### THE PROBLEM
Pull out every line with the word "library" from the entries below.
□ □ □ □ □ □ □
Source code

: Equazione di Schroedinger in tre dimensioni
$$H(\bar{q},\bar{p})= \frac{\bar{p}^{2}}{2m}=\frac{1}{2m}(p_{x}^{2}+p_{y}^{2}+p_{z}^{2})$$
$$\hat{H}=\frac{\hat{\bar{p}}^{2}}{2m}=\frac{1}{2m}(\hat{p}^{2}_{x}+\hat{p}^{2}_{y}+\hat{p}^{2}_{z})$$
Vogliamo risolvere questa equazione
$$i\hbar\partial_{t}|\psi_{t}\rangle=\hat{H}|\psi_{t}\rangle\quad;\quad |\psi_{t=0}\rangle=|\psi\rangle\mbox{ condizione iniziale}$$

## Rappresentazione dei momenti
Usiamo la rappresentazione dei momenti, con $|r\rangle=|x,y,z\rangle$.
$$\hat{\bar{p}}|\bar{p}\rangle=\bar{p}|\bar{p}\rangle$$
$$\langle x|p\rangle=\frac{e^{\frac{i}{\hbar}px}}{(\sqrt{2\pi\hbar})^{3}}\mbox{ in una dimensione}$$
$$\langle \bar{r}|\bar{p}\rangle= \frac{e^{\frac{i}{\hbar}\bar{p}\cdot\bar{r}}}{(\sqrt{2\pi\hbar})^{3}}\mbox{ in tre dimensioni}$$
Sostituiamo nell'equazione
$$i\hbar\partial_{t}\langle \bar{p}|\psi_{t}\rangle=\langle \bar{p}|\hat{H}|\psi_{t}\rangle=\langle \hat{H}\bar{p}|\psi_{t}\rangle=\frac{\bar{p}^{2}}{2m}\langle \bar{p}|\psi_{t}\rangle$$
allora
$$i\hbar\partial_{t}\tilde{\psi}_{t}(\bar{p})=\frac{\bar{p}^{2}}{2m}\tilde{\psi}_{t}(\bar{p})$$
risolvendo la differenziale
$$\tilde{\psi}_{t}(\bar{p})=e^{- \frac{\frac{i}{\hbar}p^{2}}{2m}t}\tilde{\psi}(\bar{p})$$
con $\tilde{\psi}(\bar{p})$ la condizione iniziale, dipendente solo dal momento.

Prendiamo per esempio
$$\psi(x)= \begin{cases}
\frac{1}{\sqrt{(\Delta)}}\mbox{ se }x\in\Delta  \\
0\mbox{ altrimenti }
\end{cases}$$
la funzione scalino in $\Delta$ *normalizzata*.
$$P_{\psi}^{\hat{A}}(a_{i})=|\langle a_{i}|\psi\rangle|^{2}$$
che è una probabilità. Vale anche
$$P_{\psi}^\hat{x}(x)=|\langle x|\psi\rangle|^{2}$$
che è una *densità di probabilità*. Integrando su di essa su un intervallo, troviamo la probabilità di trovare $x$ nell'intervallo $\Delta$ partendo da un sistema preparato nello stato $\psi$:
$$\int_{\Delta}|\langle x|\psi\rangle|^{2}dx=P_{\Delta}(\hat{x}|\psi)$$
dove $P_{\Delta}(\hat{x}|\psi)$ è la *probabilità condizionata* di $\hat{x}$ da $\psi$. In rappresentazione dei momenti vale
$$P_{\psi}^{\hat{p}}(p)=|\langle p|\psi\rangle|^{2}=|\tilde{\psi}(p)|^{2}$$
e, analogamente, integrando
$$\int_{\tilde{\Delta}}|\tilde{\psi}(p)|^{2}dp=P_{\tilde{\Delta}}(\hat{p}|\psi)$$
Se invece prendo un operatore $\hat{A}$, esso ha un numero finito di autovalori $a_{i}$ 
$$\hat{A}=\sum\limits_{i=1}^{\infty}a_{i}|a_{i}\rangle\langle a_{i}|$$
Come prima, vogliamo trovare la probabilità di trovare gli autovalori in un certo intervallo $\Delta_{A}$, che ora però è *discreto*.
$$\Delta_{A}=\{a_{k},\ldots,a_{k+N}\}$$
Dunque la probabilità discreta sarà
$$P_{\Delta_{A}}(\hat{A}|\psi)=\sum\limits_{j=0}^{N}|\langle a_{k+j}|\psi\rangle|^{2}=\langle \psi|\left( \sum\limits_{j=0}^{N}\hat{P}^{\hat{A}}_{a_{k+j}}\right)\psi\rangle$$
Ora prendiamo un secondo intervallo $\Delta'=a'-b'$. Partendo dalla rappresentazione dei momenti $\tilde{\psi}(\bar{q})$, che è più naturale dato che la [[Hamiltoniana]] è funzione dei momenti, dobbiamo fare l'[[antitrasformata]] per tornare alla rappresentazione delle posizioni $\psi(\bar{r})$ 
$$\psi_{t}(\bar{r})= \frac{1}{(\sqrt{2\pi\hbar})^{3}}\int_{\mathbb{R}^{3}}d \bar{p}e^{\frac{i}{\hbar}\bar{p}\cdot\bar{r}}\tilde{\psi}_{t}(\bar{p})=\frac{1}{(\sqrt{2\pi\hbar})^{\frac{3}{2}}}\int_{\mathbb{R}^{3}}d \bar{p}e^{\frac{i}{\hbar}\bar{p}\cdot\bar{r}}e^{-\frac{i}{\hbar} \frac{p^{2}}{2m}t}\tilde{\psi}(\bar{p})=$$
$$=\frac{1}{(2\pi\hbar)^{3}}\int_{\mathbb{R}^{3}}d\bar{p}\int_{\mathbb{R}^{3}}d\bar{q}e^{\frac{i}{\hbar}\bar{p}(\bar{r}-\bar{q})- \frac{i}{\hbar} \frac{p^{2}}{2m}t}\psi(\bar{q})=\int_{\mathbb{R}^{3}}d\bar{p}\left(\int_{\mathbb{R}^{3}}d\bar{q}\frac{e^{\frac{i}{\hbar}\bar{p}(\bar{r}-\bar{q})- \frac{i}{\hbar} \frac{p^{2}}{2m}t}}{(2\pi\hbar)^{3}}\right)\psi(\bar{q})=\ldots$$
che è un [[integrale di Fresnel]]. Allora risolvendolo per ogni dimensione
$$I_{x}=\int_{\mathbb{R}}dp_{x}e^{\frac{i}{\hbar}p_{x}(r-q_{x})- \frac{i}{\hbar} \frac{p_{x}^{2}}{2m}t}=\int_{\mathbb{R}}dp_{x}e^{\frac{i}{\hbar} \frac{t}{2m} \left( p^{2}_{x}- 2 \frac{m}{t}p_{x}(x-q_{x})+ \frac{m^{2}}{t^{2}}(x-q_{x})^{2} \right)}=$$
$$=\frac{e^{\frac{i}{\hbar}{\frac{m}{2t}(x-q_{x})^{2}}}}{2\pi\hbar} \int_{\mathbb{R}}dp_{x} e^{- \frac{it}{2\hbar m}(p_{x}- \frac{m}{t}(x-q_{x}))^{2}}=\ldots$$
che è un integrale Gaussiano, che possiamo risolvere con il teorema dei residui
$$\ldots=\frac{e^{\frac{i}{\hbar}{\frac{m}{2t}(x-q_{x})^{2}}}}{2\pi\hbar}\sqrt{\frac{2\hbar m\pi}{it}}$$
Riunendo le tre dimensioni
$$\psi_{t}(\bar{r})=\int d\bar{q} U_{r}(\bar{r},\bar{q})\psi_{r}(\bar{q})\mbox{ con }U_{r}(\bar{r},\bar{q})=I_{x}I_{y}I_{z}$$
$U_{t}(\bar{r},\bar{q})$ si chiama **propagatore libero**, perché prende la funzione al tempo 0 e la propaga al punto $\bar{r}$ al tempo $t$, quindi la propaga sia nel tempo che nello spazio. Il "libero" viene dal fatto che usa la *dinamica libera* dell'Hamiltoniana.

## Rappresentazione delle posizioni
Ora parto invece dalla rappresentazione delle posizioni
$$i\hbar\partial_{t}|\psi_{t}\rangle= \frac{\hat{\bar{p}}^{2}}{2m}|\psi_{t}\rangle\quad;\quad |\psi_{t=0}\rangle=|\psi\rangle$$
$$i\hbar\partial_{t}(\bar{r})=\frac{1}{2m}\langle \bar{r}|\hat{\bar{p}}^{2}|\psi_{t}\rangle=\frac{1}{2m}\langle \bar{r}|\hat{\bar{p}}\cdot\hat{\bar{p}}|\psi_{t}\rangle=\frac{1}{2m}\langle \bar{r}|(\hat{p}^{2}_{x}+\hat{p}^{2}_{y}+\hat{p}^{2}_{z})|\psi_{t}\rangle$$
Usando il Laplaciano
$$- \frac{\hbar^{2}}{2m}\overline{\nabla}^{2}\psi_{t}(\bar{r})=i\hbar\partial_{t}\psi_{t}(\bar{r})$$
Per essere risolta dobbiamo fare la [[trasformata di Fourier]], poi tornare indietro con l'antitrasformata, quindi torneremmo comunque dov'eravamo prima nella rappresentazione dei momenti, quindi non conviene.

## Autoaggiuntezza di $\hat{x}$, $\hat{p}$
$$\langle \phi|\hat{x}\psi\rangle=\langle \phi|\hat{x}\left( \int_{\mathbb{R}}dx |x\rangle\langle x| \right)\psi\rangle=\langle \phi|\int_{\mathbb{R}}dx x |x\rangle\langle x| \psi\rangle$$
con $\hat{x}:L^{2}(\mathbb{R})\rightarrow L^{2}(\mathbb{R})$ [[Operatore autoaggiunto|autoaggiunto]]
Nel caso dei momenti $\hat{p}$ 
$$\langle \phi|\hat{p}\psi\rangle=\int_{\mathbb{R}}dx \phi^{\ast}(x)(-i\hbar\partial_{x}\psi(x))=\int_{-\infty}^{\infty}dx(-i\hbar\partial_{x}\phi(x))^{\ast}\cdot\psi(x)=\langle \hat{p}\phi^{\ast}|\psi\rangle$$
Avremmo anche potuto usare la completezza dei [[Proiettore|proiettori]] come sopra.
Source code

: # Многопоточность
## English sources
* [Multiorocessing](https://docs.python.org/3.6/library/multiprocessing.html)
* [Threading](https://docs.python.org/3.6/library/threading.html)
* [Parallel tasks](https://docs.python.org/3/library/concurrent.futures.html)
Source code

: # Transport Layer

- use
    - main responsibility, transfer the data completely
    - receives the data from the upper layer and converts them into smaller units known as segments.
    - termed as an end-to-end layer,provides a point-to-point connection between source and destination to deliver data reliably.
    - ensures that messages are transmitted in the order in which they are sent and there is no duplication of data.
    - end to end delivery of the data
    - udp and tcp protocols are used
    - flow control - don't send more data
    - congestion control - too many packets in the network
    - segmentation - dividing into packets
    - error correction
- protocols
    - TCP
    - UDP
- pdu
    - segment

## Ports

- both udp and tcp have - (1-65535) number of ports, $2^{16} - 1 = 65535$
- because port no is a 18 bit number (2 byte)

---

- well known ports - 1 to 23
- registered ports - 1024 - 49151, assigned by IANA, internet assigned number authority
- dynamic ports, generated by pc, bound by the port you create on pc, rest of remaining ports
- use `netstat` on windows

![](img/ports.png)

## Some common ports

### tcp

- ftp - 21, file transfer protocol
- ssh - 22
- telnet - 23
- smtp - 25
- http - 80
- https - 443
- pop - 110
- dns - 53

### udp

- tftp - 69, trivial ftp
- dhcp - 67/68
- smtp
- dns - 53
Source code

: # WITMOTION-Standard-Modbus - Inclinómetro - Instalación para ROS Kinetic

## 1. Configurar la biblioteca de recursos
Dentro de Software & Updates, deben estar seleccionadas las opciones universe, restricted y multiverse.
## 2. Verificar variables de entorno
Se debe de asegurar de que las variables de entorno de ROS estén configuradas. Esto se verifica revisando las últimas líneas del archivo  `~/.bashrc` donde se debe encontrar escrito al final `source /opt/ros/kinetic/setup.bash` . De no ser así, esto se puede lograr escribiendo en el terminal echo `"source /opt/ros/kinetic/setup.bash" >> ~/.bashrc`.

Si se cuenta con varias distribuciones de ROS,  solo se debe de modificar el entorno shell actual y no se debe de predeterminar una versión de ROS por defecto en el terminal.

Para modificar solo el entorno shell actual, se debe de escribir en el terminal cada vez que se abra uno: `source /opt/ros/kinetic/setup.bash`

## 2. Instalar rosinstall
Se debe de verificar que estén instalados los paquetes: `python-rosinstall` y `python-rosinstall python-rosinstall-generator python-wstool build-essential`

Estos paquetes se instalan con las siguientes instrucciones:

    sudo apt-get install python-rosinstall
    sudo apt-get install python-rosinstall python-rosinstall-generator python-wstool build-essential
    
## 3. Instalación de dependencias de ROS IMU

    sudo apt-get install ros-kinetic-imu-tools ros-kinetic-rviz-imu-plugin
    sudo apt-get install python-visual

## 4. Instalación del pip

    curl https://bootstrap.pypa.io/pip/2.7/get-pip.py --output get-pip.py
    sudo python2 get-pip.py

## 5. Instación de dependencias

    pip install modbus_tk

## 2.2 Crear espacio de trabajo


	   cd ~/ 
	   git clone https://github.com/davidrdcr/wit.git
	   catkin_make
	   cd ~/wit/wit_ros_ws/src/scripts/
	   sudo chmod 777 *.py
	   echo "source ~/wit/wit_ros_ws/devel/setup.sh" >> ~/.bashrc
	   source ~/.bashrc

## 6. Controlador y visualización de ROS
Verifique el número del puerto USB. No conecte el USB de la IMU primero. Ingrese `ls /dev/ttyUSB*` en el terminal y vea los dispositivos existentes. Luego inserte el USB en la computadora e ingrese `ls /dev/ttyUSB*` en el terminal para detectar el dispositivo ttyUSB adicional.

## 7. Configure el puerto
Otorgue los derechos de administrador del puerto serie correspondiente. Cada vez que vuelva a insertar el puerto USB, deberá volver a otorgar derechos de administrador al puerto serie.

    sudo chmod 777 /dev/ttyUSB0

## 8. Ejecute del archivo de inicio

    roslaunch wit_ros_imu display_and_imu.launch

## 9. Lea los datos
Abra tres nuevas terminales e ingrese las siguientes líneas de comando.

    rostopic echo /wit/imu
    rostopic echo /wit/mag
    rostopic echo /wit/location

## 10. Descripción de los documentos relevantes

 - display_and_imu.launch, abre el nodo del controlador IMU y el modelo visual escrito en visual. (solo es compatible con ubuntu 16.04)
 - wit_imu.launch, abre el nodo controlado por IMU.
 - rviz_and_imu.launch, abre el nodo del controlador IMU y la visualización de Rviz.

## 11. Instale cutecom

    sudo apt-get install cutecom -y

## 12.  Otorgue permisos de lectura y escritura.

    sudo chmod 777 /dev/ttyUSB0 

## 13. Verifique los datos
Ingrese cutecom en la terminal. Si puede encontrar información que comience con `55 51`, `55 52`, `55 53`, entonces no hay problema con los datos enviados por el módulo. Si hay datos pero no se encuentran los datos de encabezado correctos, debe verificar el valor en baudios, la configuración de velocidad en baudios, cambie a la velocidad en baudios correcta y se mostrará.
□ □ □ □ □ □ □
### EXERCISE RESULT
* [Multiorocessing](https://docs.python.org/3.6/library/multiprocessing.html)
* [Threading](https://docs.python.org/3.6/library/threading.html)
* [Parallel tasks](https://docs.python.org/3/library/concurrent.futures.html)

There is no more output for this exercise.